(Records contained in a dataset)
====================

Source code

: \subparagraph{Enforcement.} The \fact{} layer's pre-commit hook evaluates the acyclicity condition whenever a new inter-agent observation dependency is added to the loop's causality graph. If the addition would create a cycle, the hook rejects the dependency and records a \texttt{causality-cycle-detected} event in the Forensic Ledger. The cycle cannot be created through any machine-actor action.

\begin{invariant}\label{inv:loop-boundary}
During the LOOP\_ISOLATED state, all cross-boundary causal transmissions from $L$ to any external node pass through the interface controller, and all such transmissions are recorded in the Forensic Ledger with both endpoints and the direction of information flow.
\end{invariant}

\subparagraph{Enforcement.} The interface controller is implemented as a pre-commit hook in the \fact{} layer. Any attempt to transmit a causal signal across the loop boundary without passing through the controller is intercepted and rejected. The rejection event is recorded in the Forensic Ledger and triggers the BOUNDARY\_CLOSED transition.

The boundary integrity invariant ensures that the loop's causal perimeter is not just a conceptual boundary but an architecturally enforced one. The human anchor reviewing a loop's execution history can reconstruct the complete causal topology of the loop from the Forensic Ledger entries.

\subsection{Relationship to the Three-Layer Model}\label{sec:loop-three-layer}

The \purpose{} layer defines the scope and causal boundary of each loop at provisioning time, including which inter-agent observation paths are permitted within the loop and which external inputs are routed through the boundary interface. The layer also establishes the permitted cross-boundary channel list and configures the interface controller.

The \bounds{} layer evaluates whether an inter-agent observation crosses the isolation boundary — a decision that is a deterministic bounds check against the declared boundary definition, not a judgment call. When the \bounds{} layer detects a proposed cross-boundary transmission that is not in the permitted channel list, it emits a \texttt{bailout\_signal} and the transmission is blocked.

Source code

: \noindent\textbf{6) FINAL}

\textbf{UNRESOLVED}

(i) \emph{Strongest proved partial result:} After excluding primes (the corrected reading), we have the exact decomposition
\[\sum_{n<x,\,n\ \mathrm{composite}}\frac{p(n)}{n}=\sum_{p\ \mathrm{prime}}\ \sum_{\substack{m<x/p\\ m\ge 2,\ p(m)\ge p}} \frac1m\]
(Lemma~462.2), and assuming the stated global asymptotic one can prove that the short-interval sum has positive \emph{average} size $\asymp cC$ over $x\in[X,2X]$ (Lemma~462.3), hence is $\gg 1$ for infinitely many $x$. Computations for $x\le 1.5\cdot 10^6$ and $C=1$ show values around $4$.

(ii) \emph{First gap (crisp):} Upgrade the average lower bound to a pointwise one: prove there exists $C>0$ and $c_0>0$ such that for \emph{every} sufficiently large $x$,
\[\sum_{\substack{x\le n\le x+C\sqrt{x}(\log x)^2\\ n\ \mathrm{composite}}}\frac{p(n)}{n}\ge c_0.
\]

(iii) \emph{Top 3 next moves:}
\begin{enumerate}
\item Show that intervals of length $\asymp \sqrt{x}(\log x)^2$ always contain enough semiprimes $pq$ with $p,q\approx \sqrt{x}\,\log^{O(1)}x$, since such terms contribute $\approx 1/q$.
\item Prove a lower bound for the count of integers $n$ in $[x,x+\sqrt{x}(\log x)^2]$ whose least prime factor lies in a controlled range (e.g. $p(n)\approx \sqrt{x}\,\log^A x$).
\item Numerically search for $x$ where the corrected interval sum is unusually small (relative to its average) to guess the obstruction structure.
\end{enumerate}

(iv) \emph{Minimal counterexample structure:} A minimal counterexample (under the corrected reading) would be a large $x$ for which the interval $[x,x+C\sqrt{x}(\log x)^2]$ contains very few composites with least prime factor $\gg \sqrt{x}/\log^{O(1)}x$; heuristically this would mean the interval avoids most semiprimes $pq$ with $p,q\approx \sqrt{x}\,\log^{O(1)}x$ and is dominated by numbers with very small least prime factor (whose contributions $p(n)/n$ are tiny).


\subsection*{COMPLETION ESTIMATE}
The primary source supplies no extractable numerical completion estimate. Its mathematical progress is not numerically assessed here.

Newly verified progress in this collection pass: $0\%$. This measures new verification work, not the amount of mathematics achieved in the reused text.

====================

§ **Task requirements**
Please transcribe the data shown above in full, exactly as it stands.

§ **Result of this task**
Source code

: \subparagraph{Enforcement.} The \fact{} layer's pre-commit hook evaluates the acyclicity condition whenever a new inter-agent observation dependency is added to the loop's causality graph. If the addition would create a cycle, the hook rejects the dependency and records a \texttt{causality-cycle-detected} event in the Forensic Ledger. The cycle cannot be created through any machine-actor action.

\begin{invariant}\label{inv:loop-boundary}
During the LOOP\_ISOLATED state, all cross-boundary causal transmissions from $L$ to any external node pass through the interface controller, and all such transmissions are recorded in the Forensic Ledger with both endpoints and the direction of information flow.
\end{invariant}

\subparagraph{Enforcement.} The interface controller is implemented as a pre-commit hook in the \fact{} layer. Any attempt to transmit a causal signal across the loop boundary without passing through the controller is intercepted and rejected. The rejection event is recorded in the Forensic Ledger and triggers the BOUNDARY\_CLOSED transition.

The boundary integrity invariant ensures that the loop's causal perimeter is not just a conceptual boundary but an architecturally enforced one. The human anchor reviewing a loop's execution history can reconstruct the complete causal topology of the loop from the Forensic Ledger entries.

\subsection{Relationship to the Three-Layer Model}\label{sec:loop-three-layer}

The \purpose{} layer defines the scope and causal boundary of each loop at provisioning time, including which inter-agent observation paths are permitted within the loop and which external inputs are routed through the boundary interface. The layer also establishes the permitted cross-boundary channel list and configures the interface controller.

The \bounds{} layer evaluates whether an inter-agent observation crosses the isolation boundary — a decision that is a deterministic bounds check against the declared boundary definition, not a judgment call. When the \bounds{} layer detects a proposed cross-boundary transmission that is not in the permitted channel list, it emits a \texttt{bailout\_signal} and the transmission is blocked.

Source code

: \noindent\textbf{6) FINAL}

\textbf{UNRESOLVED}

(i) \emph{Strongest proved partial result:} After excluding primes (the corrected reading), we have the exact decomposition
\[\sum_{n<x,\,n\ \mathrm{composite}}\frac{p(n)}{n}=\sum_{p\ \mathrm{prime}}\ \sum_{\substack{m<x/p\\ m\ge 2,\ p(m)\ge p}} \frac1m\]
(Lemma~462.2), and assuming the stated global asymptotic one can prove that the short-interval sum has positive \emph{average} size $\asymp cC$ over $x\in[X,2X]$ (Lemma~462.3), hence is $\gg 1$ for infinitely many $x$. Computations for $x\le 1.5\cdot 10^6$ and $C=1$ show values around $4$.

(ii) \emph{First gap (crisp):} Upgrade the average lower bound to a pointwise one: prove there exists $C>0$ and $c_0>0$ such that for \emph{every} sufficiently large $x$,
\[\sum_{\substack{x\le n\le x+C\sqrt{x}(\log x)^2\\ n\ \mathrm{composite}}}\frac{p(n)}{n}\ge c_0.
\]

(iii) \emph{Top 3 next moves:}
\begin{enumerate}
\item Show that intervals of length $\asymp \sqrt{x}(\log x)^2$ always contain enough semiprimes $pq$ with $p,q\approx \sqrt{x}\,\log^{O(1)}x$, since such terms contribute $\approx 1/q$.
\item Prove a lower bound for the count of integers $n$ in $[x,x+\sqrt{x}(\log x)^2]$ whose least prime factor lies in a controlled range (e.g. $p(n)\approx \sqrt{x}\,\log^A x$).
\item Numerically search for $x$ where the corrected interval sum is unusually small (relative to its average) to guess the obstruction structure.
\end{enumerate}

(iv) \emph{Minimal counterexample structure:} A minimal counterexample (under the corrected reading) would be a large $x$ for which the interval $[x,x+C\sqrt{x}(\log x)^2]$ contains very few composites with least prime factor $\gg \sqrt{x}/\log^{O(1)}x$; heuristically this would mean the interval avoids most semiprimes $pq$ with $p,q\approx \sqrt{x}\,\log^{O(1)}x$ and is dominated by numbers with very small least prime factor (whose contributions $p(n)/n$ are tiny).


\subsection*{COMPLETION ESTIMATE}
The primary source supplies no extractable numerical completion estimate. Its mathematical progress is not numerically assessed here.

Newly verified progress in this collection pass: $0\%$. This measures new verification work, not the amount of mathematics achieved in the reused text.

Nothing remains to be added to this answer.